Under Governor Bush, I served on the Texas Energy Coordination Council.  Part of our work was to see that the recommendations of the SEDC were realized. We also coordinated with the major Universities.

So in 1998, I became a city official serving on the Resource Management Commission.  In a year or so, I became the Chairman.  It was here that the politics and power of water rights for a fast growing city on a river became a critical debate.

By 2002, I had joined the electric utility of the City as a result of a grant from DOE and the State Energy Conservation office.  My job was to write a long term comprehensive energy plan for the City of Austin.  It was published as the book "Silver in the Mine".  For  the next dozen or so years, I worked at the Utility trying to make that plan a reality. As Special Assistant to the General Manager for Energy Development, part of my job was to develop a portfolio of 35% renewable energy.

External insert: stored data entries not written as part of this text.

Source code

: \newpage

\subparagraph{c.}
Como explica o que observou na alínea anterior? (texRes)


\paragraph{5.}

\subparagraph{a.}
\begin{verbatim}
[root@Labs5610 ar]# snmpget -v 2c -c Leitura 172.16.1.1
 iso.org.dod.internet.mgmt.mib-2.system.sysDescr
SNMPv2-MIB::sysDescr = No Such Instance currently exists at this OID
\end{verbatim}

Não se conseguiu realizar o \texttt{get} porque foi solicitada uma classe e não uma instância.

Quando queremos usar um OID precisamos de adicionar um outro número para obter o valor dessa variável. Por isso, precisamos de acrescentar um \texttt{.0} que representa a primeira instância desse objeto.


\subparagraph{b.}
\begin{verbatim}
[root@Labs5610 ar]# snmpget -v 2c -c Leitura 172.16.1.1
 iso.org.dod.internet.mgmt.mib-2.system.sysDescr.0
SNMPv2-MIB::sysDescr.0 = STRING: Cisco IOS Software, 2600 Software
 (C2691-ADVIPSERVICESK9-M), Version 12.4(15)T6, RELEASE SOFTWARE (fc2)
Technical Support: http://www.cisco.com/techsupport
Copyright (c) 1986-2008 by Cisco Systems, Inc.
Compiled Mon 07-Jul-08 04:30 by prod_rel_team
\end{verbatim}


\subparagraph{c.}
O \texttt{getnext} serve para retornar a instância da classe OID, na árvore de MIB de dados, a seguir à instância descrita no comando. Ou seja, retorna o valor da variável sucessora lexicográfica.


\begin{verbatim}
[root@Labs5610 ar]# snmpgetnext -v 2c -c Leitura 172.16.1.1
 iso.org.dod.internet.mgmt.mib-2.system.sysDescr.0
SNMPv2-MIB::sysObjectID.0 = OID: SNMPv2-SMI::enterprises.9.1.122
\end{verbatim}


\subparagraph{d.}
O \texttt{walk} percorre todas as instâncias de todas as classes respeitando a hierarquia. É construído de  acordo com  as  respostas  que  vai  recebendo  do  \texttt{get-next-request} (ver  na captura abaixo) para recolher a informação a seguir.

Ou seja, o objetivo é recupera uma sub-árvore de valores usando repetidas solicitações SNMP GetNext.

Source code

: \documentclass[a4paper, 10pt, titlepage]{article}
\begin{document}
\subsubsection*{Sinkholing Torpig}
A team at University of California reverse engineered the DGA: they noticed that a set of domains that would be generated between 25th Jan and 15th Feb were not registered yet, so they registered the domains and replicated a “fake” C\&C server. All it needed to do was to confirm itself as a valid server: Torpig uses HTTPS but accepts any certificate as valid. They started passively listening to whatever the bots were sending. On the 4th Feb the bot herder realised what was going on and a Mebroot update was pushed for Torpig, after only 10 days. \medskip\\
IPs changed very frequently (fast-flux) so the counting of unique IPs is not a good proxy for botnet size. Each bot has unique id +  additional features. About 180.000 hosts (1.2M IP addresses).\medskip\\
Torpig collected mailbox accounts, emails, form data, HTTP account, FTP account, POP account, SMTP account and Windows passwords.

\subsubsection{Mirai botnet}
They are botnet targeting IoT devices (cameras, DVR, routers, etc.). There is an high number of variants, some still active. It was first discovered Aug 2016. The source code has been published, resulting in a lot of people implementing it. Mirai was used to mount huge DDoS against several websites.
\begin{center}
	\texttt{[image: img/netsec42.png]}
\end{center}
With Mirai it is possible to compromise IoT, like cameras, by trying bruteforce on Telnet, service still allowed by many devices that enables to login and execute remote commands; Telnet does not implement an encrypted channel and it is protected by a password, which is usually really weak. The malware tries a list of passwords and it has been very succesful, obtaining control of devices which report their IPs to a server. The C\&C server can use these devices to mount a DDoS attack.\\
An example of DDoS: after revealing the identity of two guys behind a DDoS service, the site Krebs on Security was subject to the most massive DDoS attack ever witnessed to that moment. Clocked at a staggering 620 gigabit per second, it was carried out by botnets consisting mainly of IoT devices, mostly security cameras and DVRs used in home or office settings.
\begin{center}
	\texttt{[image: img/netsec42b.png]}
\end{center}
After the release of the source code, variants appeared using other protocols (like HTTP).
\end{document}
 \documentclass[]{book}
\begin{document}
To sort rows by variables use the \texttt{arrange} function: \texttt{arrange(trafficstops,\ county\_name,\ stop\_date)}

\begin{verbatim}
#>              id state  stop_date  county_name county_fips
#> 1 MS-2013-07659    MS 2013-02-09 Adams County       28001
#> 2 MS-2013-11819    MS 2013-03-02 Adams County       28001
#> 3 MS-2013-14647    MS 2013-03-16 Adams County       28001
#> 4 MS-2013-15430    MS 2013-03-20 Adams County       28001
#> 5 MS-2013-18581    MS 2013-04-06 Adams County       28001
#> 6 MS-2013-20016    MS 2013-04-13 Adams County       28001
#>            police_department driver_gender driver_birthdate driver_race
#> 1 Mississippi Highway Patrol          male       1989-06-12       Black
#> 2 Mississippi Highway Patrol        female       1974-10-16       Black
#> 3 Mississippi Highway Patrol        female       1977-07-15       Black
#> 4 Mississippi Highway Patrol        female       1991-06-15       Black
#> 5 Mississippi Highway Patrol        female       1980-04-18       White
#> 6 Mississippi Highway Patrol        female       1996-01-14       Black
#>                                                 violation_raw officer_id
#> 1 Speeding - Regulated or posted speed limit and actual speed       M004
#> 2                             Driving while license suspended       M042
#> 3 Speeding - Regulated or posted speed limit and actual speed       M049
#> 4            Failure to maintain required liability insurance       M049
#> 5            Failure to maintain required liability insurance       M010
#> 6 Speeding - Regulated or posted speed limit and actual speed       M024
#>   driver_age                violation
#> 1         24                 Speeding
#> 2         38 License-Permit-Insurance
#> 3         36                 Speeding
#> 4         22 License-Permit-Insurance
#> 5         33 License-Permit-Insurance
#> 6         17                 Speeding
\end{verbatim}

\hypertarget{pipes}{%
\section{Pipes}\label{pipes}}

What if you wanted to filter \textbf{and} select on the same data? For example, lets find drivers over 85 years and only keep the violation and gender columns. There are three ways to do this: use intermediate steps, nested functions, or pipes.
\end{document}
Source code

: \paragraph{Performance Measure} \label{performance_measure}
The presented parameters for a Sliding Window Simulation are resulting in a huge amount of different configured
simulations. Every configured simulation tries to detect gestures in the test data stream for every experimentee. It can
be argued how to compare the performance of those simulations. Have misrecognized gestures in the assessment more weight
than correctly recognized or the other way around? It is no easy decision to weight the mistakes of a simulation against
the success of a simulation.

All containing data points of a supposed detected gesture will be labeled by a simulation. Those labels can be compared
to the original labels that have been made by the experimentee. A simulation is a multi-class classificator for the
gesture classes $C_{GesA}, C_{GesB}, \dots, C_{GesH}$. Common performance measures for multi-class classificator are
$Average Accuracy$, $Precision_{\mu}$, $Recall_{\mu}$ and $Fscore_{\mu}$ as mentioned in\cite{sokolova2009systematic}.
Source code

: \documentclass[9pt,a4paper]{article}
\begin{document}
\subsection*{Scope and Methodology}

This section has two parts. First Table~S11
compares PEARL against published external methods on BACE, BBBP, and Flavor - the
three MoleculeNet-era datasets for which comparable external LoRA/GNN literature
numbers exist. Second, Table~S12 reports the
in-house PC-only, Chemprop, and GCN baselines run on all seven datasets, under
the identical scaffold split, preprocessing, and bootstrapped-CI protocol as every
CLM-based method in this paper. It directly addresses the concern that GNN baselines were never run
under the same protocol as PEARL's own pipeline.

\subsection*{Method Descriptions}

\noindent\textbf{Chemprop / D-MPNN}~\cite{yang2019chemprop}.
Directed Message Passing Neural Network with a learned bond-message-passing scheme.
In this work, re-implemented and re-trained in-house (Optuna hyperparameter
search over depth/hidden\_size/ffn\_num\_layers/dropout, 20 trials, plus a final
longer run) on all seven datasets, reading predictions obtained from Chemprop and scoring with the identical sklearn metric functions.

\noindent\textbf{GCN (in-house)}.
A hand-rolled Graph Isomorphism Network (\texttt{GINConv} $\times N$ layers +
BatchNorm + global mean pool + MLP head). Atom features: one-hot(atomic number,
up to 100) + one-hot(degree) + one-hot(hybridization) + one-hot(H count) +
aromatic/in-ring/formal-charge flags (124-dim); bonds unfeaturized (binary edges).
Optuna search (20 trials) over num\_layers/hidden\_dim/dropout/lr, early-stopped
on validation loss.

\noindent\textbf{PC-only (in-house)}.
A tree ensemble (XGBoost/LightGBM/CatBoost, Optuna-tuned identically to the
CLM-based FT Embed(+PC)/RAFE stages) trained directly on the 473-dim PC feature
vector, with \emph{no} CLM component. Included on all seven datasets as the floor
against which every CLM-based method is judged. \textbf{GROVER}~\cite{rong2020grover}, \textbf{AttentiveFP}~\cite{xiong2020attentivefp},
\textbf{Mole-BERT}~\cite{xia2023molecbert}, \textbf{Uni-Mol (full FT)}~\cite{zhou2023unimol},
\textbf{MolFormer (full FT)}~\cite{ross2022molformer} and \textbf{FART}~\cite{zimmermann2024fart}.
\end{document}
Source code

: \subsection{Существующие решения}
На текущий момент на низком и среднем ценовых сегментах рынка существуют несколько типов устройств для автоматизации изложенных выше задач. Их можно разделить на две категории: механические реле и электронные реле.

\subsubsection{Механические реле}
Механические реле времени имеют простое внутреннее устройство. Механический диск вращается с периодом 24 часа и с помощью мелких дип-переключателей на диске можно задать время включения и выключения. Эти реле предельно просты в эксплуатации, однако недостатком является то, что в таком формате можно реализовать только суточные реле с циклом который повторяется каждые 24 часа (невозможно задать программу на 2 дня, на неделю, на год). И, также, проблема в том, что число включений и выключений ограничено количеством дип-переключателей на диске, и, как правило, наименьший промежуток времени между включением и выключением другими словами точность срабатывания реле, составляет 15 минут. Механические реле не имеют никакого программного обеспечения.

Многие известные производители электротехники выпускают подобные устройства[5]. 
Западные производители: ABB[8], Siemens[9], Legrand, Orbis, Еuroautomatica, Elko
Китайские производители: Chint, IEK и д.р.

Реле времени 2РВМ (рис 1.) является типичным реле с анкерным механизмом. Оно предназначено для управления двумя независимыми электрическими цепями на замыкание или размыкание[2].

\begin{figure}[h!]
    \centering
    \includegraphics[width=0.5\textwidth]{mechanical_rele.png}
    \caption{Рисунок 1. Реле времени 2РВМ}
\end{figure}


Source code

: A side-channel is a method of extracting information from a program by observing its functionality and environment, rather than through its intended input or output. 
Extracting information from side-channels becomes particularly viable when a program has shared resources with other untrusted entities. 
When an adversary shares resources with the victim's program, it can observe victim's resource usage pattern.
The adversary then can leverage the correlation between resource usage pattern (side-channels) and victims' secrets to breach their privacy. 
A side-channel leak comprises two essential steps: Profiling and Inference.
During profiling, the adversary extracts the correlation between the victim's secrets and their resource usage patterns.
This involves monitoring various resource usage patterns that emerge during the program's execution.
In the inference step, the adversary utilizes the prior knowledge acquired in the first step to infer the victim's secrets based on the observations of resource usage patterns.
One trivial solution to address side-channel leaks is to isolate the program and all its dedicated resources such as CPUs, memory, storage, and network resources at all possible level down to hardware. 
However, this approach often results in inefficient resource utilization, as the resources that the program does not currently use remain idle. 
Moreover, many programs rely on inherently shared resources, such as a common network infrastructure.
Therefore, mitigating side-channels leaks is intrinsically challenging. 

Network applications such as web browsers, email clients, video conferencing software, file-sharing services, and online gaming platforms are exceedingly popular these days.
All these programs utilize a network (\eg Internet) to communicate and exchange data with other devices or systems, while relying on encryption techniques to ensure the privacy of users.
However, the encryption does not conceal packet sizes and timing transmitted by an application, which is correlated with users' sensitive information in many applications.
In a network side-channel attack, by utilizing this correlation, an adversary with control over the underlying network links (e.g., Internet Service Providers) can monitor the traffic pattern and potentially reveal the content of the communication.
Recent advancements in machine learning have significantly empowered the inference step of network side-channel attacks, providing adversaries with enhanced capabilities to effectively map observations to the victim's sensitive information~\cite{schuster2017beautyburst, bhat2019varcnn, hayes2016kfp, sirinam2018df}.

When that was achieved, I left the Utility to serve on a City Council appointed Generation Task Force to forge an even larger commitment than the one the City adopted in the original climate plan. Out of that plan we determined that 55% renewable energy was achievable and affordable.  We also called for 600 MWs of utility solar which would replace the need for a new gas plant.

I  was then appointed to the Electric Utility Commission and elected as it's Chairman.  It was from the EUC that the recommendations of the Generation Task Force were considered and to a large part adopted and built.  Two years later,  another generation planning group, as a working group of the EUC, moved the renewable goal to 65% with 75% to be considered if affordable.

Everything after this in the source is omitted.